** Stored records **
..........

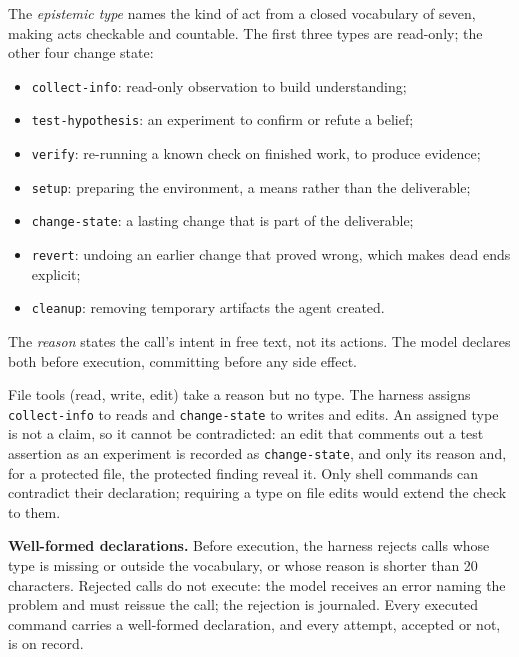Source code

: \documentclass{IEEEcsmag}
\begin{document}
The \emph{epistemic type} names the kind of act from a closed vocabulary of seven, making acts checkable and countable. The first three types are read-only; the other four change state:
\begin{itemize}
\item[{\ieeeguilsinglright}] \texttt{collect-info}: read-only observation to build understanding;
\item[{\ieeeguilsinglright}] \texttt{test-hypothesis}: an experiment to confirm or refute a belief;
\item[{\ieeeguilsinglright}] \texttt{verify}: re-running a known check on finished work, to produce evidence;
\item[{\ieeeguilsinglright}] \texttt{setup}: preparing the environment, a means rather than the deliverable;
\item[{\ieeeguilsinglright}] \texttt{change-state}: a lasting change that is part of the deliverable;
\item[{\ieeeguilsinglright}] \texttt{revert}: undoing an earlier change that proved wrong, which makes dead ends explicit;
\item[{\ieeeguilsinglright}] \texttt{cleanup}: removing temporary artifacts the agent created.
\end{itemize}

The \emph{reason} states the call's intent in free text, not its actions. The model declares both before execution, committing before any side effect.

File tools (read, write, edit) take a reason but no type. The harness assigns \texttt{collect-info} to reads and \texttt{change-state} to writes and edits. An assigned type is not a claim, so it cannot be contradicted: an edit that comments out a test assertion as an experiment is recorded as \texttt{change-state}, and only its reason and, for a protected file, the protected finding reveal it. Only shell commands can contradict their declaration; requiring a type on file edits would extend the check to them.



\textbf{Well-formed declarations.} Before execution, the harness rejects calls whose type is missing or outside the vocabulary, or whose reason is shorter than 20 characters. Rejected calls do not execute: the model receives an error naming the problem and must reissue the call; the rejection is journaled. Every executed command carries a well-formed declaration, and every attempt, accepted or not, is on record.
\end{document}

..........

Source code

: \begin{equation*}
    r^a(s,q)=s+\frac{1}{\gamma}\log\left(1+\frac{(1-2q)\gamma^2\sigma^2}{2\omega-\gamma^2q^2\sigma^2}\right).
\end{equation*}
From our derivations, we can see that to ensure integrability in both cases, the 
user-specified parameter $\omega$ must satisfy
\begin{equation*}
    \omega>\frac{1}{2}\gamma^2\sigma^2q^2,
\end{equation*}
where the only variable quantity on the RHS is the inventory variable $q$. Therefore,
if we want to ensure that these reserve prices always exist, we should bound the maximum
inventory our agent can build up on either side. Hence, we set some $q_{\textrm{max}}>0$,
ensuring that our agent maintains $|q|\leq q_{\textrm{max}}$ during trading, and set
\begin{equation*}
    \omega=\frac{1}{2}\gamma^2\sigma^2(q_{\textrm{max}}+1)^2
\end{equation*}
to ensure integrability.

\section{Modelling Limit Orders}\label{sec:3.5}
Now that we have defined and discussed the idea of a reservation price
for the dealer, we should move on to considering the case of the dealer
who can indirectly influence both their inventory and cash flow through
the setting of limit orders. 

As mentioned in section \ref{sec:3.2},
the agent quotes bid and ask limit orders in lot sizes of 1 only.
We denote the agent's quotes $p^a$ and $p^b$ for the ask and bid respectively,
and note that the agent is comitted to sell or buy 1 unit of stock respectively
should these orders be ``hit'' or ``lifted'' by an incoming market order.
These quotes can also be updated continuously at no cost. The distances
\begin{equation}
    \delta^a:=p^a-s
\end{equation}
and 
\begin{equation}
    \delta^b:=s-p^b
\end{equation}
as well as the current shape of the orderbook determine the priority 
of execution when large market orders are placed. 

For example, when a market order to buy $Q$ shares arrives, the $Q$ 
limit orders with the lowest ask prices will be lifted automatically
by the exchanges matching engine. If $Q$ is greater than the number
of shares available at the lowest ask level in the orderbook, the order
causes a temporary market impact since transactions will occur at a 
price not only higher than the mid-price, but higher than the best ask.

..........

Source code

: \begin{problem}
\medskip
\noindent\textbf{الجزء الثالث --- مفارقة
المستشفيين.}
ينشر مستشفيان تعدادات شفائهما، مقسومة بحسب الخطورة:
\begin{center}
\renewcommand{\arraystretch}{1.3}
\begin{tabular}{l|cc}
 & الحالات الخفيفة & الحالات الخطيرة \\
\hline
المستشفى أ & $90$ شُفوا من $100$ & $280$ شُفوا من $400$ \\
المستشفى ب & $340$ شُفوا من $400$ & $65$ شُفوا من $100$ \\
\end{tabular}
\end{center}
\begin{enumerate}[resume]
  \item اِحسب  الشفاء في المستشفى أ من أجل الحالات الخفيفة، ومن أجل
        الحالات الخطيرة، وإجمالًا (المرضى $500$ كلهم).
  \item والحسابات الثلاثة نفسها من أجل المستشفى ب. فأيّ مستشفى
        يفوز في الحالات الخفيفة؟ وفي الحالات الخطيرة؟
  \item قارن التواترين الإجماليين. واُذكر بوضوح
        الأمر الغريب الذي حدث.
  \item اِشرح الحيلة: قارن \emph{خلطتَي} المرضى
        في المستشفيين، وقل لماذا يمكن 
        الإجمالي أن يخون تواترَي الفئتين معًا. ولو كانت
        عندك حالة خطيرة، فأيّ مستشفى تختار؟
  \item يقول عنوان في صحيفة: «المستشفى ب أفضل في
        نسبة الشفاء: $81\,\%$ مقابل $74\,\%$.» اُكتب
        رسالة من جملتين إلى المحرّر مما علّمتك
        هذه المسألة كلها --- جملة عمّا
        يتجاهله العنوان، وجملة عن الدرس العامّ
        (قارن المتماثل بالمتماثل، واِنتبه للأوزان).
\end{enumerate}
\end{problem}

..........

** ASSIGNMENT **
For the word "deliverable", return every line of the records that holds it.

** RESPONSE **
\item[{\ieeeguilsinglright}] \texttt{setup}: preparing the environment, a means rather than the deliverable;
\item[{\ieeeguilsinglright}] \texttt{change-state}: a lasting change that is part of the deliverable;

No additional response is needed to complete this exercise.